Dataset items
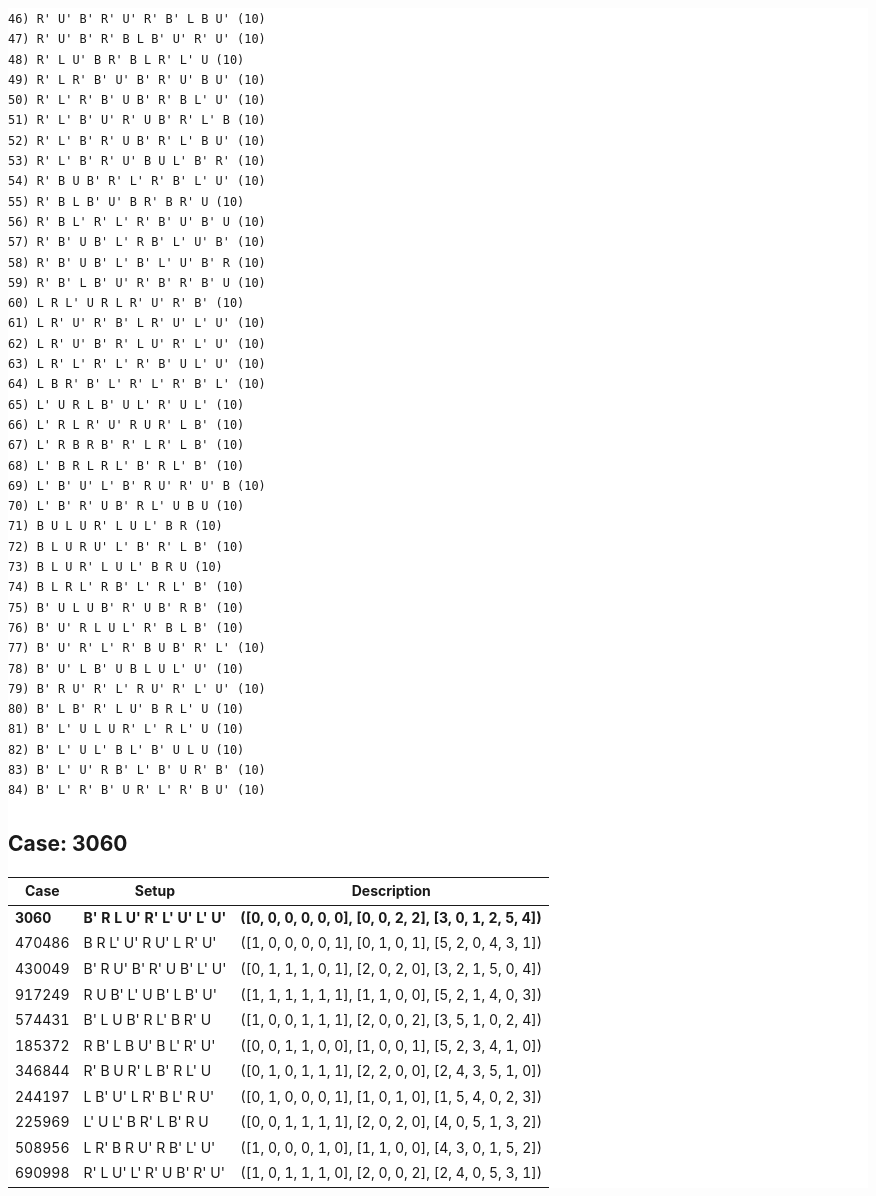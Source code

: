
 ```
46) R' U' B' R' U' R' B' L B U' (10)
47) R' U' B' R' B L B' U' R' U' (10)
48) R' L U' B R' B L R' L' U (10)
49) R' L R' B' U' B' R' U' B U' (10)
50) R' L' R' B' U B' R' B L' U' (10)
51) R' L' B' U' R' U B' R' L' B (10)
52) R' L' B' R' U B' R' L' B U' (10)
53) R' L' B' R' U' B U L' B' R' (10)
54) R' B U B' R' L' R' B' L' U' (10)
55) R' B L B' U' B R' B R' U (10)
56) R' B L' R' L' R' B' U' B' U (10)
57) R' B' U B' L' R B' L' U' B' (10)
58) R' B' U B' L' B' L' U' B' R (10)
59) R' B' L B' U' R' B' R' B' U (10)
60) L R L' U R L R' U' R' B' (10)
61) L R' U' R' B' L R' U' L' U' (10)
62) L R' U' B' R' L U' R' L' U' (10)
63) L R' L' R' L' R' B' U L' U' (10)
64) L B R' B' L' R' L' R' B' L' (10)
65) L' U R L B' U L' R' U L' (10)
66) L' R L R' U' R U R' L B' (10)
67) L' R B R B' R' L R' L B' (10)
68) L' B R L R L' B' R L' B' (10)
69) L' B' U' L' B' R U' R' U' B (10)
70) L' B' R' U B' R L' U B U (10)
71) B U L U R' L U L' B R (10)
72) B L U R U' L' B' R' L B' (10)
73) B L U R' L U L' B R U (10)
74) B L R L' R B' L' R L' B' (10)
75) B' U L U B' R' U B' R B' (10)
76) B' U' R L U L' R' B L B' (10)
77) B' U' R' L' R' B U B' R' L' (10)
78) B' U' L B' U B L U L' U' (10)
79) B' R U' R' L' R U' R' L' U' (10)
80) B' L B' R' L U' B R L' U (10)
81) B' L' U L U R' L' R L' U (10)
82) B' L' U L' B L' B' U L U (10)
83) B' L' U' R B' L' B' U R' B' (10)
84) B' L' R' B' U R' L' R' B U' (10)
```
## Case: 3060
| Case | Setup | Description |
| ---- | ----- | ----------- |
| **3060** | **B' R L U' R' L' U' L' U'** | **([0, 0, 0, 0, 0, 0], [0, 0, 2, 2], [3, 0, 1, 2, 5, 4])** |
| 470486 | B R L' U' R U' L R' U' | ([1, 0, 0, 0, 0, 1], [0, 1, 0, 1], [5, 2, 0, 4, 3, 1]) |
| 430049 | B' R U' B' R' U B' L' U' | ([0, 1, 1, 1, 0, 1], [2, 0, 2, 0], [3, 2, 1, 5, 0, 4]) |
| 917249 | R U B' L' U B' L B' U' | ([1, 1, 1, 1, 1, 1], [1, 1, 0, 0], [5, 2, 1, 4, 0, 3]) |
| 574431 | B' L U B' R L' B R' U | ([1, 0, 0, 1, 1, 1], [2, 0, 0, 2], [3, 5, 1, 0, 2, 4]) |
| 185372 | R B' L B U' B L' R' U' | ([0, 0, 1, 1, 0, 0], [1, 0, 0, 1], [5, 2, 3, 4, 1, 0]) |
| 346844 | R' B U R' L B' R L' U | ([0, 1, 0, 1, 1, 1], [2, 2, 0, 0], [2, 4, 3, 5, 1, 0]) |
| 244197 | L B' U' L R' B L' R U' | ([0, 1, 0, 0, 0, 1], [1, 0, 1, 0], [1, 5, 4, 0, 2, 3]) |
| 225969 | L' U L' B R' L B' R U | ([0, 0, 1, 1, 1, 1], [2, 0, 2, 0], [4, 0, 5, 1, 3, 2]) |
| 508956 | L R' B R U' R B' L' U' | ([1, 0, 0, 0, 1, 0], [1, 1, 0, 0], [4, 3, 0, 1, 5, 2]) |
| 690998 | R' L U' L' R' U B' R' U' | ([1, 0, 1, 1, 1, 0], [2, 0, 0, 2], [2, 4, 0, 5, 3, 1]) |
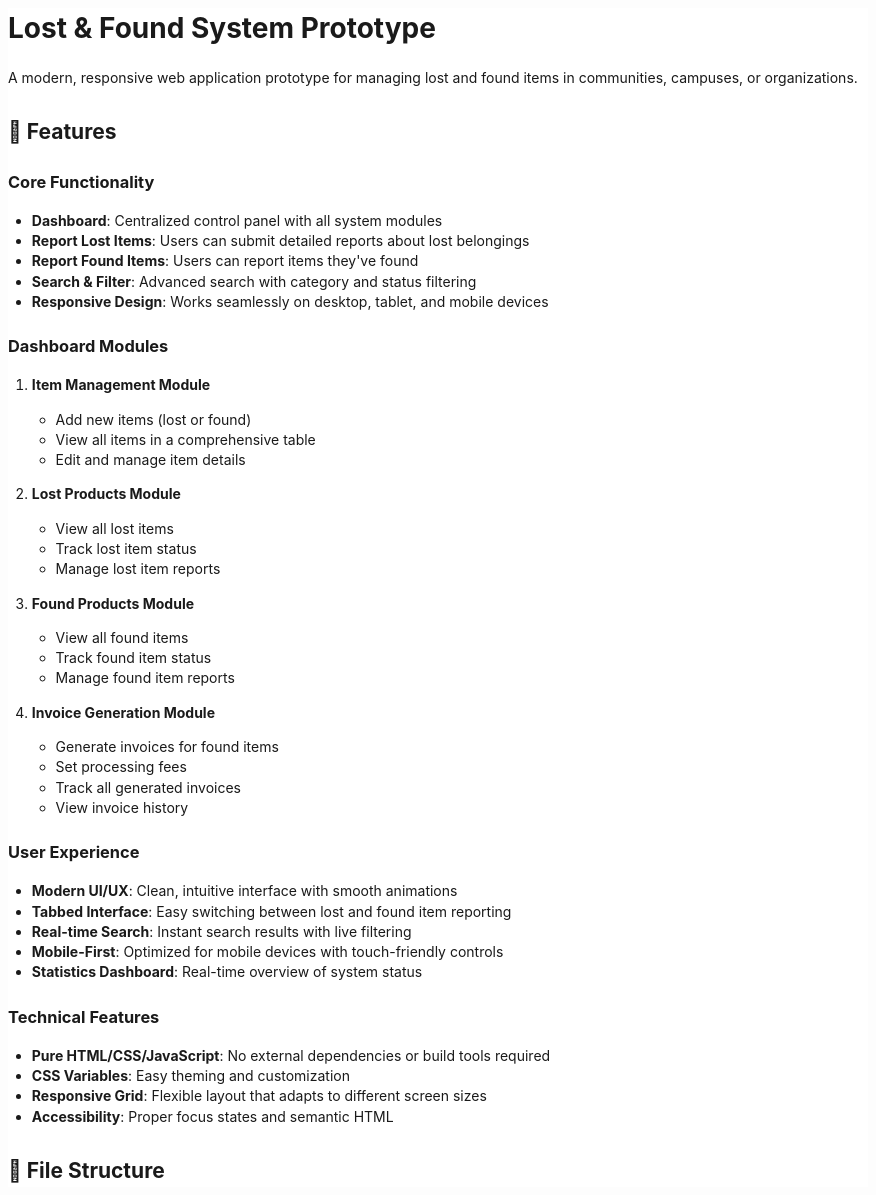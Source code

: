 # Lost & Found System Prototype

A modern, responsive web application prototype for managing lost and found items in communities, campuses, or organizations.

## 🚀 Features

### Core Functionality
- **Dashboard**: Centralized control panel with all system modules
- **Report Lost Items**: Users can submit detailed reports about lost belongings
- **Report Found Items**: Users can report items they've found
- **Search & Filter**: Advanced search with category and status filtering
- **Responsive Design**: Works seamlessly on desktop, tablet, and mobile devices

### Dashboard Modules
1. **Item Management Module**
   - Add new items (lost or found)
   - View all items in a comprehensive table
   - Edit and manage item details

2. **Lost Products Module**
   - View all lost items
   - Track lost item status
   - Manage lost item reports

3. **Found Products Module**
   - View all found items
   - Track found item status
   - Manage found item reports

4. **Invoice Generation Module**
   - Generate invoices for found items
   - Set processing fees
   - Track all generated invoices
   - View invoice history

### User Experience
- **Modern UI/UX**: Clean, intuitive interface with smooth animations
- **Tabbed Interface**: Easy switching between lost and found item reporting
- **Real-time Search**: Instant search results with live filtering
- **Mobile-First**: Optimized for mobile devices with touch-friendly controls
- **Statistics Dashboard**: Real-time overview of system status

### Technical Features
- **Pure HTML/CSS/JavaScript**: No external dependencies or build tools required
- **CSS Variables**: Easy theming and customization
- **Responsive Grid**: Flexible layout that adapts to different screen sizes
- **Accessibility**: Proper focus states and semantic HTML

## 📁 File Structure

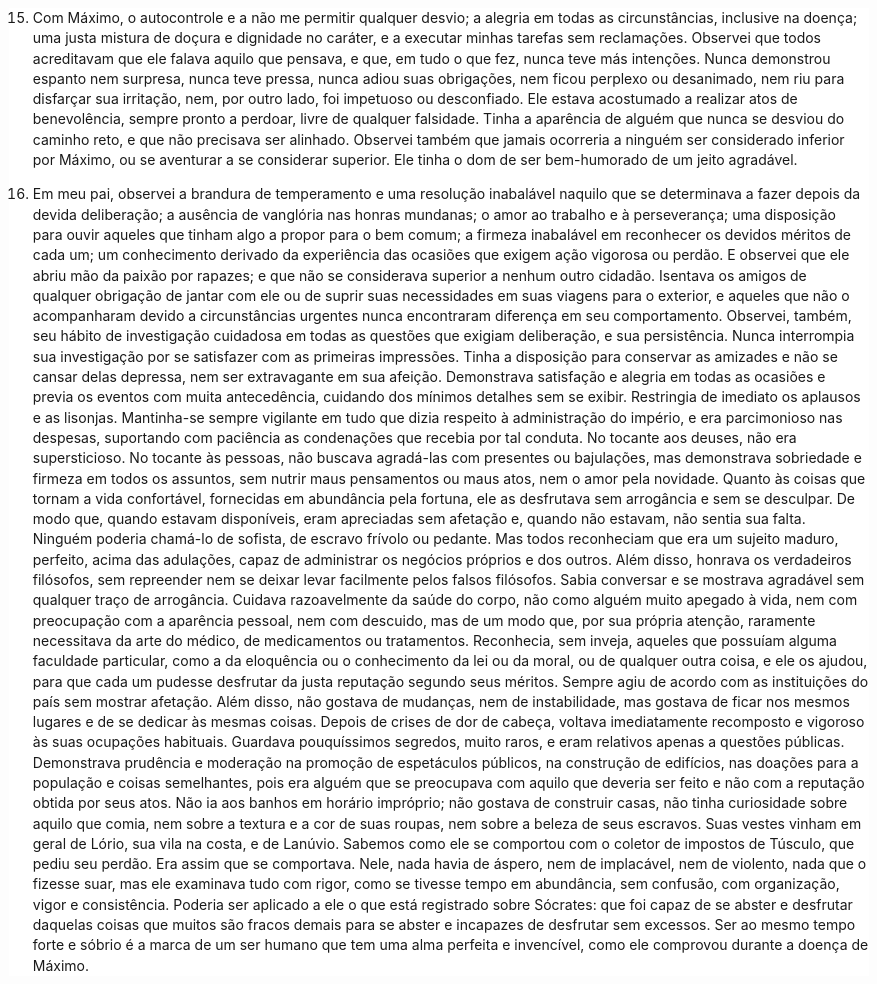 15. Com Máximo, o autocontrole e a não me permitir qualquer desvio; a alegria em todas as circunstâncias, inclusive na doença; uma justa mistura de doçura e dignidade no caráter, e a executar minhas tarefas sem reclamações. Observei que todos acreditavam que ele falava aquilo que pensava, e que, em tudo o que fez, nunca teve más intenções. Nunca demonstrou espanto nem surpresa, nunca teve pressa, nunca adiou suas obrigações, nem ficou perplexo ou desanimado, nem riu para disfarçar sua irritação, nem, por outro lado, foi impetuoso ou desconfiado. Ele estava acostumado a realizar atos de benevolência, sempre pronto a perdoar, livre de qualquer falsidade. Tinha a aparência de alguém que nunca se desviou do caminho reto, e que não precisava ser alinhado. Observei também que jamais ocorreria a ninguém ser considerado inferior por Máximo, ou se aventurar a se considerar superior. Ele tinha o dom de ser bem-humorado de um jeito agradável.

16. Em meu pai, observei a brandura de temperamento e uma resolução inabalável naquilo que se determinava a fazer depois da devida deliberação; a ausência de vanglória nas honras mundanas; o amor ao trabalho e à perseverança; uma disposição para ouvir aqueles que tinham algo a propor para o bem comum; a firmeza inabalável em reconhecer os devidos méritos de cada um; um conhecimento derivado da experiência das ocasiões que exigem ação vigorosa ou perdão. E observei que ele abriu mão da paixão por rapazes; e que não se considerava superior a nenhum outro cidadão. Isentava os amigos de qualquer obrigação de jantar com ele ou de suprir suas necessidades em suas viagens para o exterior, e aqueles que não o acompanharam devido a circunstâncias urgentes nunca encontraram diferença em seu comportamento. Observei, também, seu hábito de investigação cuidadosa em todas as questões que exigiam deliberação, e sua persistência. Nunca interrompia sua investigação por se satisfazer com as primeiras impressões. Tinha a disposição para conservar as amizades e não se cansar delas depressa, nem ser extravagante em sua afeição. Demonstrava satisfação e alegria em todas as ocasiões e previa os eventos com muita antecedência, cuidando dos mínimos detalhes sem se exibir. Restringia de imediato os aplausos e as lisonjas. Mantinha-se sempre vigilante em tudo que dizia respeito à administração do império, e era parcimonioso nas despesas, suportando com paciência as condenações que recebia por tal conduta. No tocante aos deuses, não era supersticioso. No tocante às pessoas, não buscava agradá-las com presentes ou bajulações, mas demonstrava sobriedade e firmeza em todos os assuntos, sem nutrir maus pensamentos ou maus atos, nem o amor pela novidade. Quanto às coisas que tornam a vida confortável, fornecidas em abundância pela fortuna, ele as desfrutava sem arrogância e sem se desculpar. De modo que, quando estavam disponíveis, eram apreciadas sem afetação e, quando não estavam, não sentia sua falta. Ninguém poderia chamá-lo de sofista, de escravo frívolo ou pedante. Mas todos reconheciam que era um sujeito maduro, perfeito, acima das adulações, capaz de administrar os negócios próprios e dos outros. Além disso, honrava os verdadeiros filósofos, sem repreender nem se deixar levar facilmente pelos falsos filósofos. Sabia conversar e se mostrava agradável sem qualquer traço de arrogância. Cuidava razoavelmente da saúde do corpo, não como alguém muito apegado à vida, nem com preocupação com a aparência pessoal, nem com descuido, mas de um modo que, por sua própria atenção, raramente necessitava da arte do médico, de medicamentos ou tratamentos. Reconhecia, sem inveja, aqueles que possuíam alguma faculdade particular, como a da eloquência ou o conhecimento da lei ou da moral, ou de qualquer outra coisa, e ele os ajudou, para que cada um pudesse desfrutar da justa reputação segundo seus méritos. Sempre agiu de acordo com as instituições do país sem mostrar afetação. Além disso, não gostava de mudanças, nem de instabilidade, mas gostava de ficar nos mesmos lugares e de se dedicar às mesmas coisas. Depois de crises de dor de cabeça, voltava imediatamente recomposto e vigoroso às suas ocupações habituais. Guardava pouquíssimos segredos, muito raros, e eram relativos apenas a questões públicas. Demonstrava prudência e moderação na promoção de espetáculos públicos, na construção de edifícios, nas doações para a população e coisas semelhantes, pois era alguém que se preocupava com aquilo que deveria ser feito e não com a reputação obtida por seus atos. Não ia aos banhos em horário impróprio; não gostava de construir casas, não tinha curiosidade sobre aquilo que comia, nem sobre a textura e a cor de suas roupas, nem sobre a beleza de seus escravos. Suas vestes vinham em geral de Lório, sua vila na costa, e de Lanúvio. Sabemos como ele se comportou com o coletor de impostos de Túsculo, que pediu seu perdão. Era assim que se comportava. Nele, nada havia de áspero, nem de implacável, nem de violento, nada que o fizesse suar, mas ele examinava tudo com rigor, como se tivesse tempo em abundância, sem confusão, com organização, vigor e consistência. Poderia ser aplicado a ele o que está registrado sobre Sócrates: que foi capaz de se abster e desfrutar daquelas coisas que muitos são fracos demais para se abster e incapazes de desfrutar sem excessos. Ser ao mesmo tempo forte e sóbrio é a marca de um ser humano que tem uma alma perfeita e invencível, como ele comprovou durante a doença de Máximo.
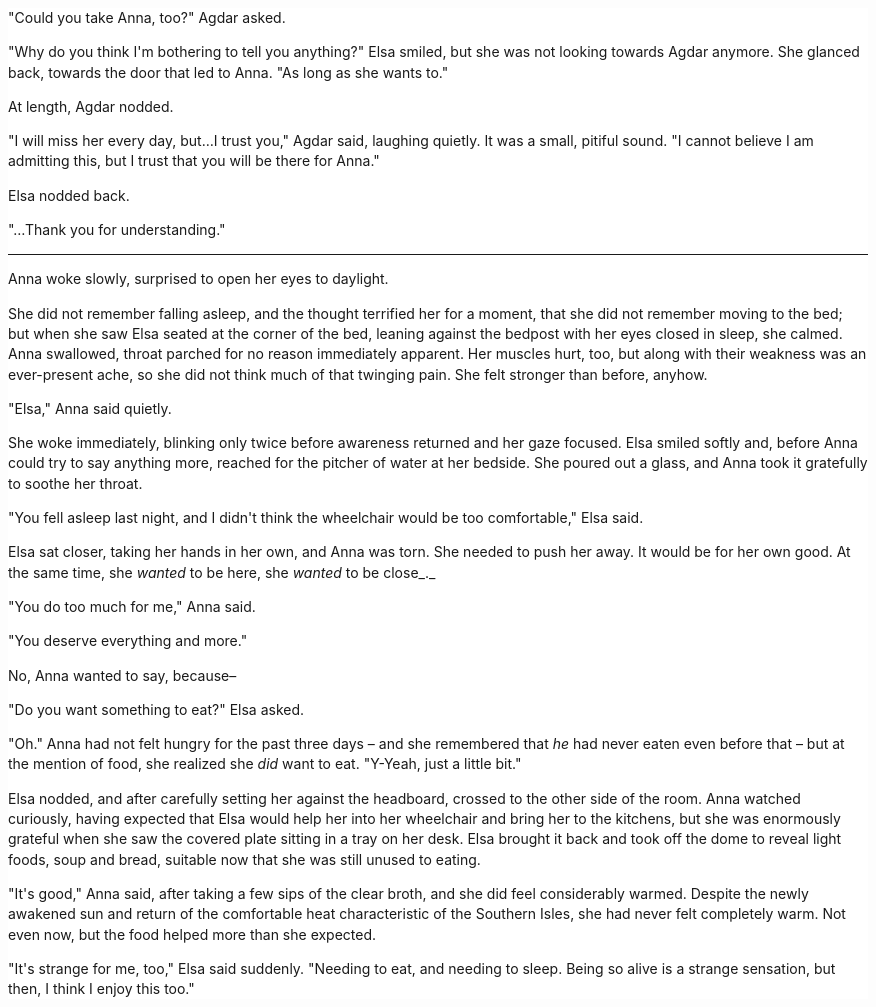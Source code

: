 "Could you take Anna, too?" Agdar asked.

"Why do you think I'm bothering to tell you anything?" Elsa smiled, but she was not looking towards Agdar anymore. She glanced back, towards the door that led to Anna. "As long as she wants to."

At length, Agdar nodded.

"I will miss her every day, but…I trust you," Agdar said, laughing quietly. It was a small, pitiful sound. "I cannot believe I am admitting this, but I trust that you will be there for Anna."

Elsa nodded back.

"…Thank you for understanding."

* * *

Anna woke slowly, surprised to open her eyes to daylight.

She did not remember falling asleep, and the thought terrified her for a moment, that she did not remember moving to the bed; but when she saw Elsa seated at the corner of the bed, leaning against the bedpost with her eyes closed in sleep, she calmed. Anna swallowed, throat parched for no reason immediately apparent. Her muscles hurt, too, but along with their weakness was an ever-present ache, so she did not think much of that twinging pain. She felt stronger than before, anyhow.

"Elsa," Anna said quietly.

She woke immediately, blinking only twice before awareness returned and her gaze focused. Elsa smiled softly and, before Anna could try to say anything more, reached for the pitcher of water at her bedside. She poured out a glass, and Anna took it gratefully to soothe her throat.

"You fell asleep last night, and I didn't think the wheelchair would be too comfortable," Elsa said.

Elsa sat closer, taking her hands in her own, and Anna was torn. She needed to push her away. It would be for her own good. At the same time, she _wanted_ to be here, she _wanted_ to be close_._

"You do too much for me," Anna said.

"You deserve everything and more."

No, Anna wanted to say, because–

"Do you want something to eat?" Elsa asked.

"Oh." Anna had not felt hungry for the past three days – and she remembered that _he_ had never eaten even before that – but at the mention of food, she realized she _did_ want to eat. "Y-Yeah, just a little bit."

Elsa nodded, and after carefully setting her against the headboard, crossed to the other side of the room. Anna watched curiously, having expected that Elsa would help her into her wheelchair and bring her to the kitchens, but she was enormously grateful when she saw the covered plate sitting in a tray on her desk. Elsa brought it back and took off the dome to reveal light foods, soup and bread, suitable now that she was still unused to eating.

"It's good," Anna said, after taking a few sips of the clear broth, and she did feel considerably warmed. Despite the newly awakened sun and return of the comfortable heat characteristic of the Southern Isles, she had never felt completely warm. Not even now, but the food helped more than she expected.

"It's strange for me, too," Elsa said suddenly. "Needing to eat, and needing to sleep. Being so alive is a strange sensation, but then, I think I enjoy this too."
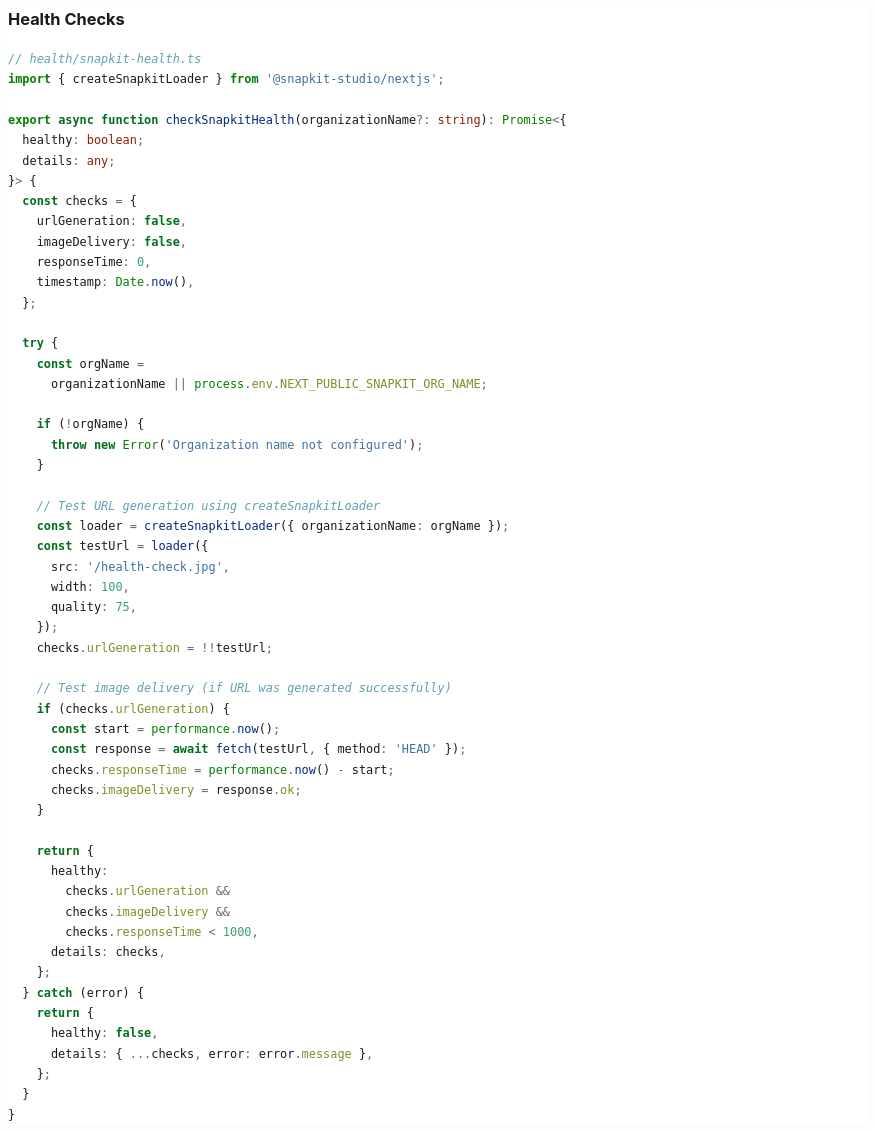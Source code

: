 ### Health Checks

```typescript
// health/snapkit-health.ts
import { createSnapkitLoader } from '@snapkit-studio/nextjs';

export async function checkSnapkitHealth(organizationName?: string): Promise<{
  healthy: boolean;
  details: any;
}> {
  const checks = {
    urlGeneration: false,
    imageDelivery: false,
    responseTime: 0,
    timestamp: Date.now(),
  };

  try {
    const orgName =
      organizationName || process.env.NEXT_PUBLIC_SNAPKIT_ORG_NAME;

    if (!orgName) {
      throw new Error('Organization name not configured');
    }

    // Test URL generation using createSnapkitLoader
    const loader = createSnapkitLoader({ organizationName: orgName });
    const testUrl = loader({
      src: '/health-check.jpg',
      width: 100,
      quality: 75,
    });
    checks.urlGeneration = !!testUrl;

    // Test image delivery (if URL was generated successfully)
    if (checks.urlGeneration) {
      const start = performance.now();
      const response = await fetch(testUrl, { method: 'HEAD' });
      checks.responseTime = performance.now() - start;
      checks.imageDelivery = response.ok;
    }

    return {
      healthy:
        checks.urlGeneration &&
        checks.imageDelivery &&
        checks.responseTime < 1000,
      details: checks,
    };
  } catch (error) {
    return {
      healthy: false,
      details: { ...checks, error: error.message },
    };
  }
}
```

Exercise: Among the records above, find each line containing the string "orgName" and copy it.

Written response:
    const orgName =
    if (!orgName) {
    const loader = createSnapkitLoader({ organizationName: orgName });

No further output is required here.